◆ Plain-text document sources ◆
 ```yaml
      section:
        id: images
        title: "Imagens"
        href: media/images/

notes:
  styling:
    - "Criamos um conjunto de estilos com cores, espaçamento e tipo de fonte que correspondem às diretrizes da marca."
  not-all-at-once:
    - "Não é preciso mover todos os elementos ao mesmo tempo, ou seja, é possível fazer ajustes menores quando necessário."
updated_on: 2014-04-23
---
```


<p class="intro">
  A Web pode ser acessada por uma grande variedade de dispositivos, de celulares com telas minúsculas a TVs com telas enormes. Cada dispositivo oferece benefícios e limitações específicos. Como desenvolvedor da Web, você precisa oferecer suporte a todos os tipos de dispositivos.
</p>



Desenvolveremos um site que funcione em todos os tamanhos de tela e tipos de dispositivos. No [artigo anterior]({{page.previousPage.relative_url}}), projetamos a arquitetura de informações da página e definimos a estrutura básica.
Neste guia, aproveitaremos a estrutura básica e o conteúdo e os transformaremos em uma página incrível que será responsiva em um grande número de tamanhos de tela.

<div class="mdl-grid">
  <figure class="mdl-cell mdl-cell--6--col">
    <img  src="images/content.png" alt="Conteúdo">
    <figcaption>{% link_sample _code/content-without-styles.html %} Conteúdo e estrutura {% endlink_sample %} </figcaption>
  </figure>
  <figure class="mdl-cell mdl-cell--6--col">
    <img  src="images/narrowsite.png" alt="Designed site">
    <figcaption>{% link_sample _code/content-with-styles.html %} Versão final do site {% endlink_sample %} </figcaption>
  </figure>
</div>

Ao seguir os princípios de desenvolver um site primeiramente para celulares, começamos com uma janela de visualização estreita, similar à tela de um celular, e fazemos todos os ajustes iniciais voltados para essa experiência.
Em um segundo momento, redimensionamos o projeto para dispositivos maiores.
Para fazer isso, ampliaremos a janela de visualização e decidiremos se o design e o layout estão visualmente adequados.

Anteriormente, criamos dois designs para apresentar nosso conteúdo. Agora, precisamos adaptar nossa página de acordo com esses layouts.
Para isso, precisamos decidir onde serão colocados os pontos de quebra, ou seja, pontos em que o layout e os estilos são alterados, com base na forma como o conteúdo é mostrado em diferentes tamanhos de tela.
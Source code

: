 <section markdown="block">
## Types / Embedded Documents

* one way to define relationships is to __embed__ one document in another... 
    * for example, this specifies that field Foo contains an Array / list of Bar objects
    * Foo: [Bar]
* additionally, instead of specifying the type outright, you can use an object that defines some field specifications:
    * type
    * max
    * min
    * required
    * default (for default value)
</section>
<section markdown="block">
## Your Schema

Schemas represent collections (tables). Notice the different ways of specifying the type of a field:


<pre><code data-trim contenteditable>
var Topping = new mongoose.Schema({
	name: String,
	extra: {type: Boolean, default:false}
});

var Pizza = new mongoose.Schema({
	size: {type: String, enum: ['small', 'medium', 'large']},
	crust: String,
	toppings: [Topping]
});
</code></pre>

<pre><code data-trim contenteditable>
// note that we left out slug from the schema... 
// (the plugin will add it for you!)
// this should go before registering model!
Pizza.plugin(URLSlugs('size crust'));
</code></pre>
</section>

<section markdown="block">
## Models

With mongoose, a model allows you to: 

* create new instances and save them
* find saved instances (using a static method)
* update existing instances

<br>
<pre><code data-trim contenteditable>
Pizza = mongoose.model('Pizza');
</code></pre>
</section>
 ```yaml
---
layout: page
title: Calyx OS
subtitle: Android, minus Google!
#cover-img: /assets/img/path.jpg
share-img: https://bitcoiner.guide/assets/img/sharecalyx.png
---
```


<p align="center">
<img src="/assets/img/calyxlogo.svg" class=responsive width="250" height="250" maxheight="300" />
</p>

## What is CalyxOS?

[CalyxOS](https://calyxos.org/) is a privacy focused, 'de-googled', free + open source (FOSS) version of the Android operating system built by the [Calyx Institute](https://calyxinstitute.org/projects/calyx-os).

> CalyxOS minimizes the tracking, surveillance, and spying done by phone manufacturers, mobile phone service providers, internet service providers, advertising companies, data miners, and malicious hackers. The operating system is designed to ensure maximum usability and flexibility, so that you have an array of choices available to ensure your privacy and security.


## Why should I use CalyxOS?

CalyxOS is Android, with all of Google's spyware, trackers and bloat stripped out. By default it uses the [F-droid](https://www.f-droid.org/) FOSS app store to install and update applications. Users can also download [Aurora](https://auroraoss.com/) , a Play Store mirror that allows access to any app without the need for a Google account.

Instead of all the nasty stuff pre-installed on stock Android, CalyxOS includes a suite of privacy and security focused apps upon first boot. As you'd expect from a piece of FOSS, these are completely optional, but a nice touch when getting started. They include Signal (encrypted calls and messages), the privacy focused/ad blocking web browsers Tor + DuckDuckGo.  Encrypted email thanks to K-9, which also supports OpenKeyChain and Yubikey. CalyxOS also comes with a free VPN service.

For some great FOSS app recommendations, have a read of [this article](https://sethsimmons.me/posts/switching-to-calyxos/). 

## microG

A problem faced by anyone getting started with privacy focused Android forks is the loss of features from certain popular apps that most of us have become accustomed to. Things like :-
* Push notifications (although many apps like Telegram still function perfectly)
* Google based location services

◆ Directions for this task ◆
Which lines of the data contain the string "precisamos"? Copy each one.

◆ The completed task ◆
Anteriormente, criamos dois designs para apresentar nosso conteúdo. Agora, precisamos adaptar nossa página de acordo com esses layouts.
Para isso, precisamos decidir onde serão colocados os pontos de quebra, ou seja, pontos em que o layout e os estilos são alterados, com base na forma como o conteúdo é mostrado em diferentes tamanhos de tela.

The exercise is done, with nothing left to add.